# Training and association testing

For using the pretrained DeepRVAT model provided as part of the package, or a custom pretrained model, we have setup pipelines for running only the association testing stage. This includes creating the association dataset files, computing gene impairment scores, regression, and evaluation. 

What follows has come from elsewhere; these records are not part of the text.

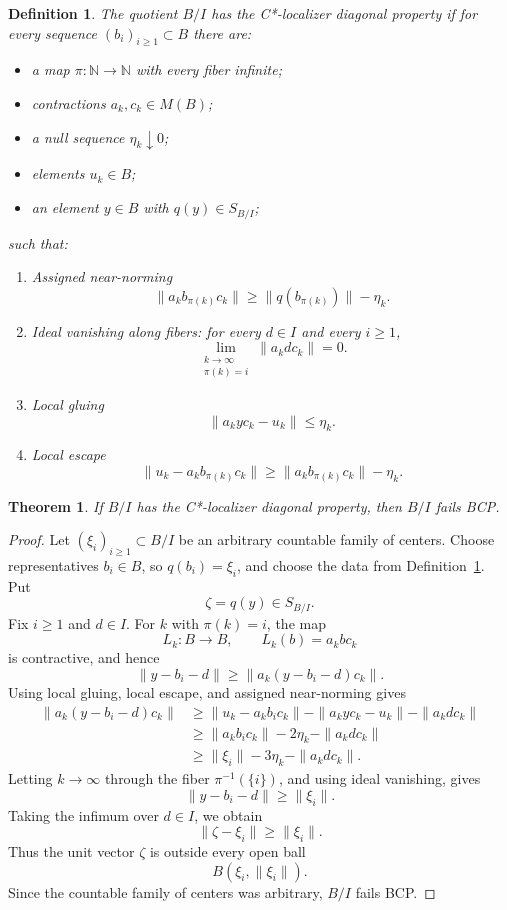\documentclass[11pt]{article}
\newtheorem{theorem}{Theorem}
\newtheorem{definition}{Definition}
\newcommand{\N}{\mathbb N}
\begin{document}
\begin{definition}
\label{def:localizer-property}
The quotient \(B/I\) has the C*-localizer diagonal property if for every
sequence \((b_i)_{i\ge1}\subset B\) there are:
\begin{itemize}
\item a map \(\pi:\N\to\N\) with every fiber infinite;
\item contractions \(a_k,c_k\in M(B)\);
\item a null sequence \(\eta_k\downarrow0\);
\item elements \(u_k\in B\);
\item an element \(y\in B\) with \(q(y)\in S_{B/I}\);
\end{itemize}
such that:
\begin{enumerate}
\item \emph{Assigned near-norming}
\[
        \|a_kb_{\pi(k)}c_k\|
        \ge
        \|q(b_{\pi(k)})\|-\eta_k .
\]
\item \emph{Ideal vanishing along fibers}: for every \(d\in I\) and every
\(i\ge1\),
\[
        \lim_{\substack{k\to\infty\\ \pi(k)=i}}\|a_kdc_k\|=0 .
\]
\item \emph{Local gluing}
\[
        \|a_kyc_k-u_k\|\le \eta_k .
\]
\item \emph{Local escape}
\[
        \|u_k-a_kb_{\pi(k)}c_k\|
        \ge
        \|a_kb_{\pi(k)}c_k\|-\eta_k .
\]
\end{enumerate}
\end{definition}

\begin{theorem}
\label{thm:localizer}
If \(B/I\) has the C*-localizer diagonal property, then \(B/I\) fails BCP.
\end{theorem}

\begin{proof}
Let \((\xi_i)_{i\ge1}\subset B/I\) be an arbitrary countable family of
centers.  Choose representatives \(b_i\in B\), so \(q(b_i)=\xi_i\), and
choose the data from Definition~\ref{def:localizer-property}.  Put
\[
        \zeta=q(y)\in S_{B/I}.
\]
Fix \(i\ge1\) and \(d\in I\).  For \(k\) with \(\pi(k)=i\), the map
\[
        L_k:B\to B,\qquad L_k(b)=a_kbc_k
\]
is contractive, and hence
\[
        \|y-b_i-d\|\ge \|a_k(y-b_i-d)c_k\|.
\]
Using local gluing, local escape, and assigned near-norming gives
\begin{align*}
        \|a_k(y-b_i-d)c_k\|
        &\ge
        \|u_k-a_kb_ic_k\|-\|a_kyc_k-u_k\|-\|a_kdc_k\|\\
        &\ge
        \|a_kb_ic_k\|-2\eta_k-\|a_kdc_k\|\\
        &\ge
        \|\xi_i\|-3\eta_k-\|a_kdc_k\|.
\end{align*}
Letting \(k\to\infty\) through the fiber \(\pi^{-1}(\{i\})\), and using ideal
vanishing, gives
\[
        \|y-b_i-d\|\ge \|\xi_i\|.
\]
Taking the infimum over \(d\in I\), we obtain
\[
        \|\zeta-\xi_i\|\ge \|\xi_i\|.
\]
Thus the unit vector \(\zeta\) is outside every open ball
\[
        B(\xi_i,\|\xi_i\|).
\]
Since the countable family of centers was arbitrary, \(B/I\) fails BCP.
\end{proof}
\end{document}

## Configuration and input files

Configuration parameters must be specified in `deeprvat_input_config.yaml`. For details on the meanings of the parameters and the format of input files, see [here](input_data).

You must specify 
```
use_pretrained_models: True
```
in your configuration file.

The following parameters specify the locations of required input files:
 
```
pretrained_model_paths
gt_filename
variant_filename
phenotype_filename
annotation_filename
gene_filename
seed_gene_results
```

These parameters specify options for running DeepRVAT. Those marked `(optional)` have default values; see [here](input_data) for details.

```
phenotypes_for_association_testing
phenotypes_for_training
rare_variant_annotations
covariates
training
n_repeats
evaluation
y_transformation (optional)
association_testing_data_thresholds (optional)
training_data_thresholds (optional)
cv_options (required only when running cross validation)
```

Note that the file specified by `annotation_filename` must contain a column corresponding to each annotation in the list `rare_variant_annotations` in `deeprvat_input_config.yaml`. 


## Executing the pipeline

```
snakemake -j 1 --snakefile [path_to_deeprvat]/pipelines/association_testing_pretrained.snakefile
```

Replace `[path_to_deeprvat]` with the path to your copy of the DeepRVAT repository.


## Using cross validation

_Coming soon_


## Running the association testing pipeline with REGENIE

_Coming soon_

<!---

#### Input data
For running with REGENIE, in addition to the default input data, the following REGENIE specific files should also be included in your `experiment` directory:


To run REGENIE Step 1
- `.sample` Inclusion file that lists individuals to retain in the analysis
- `.sniplist` Inclusion file that lists IDs of variants to keep
- `.bgen` input genetic data file
- `.bgen.bgi` index bgi file corresponding to input BGEN file

For these REGENIE specific files, please refer to the [REGENIE documentation](https://rgcgithub.github.io/regenie/).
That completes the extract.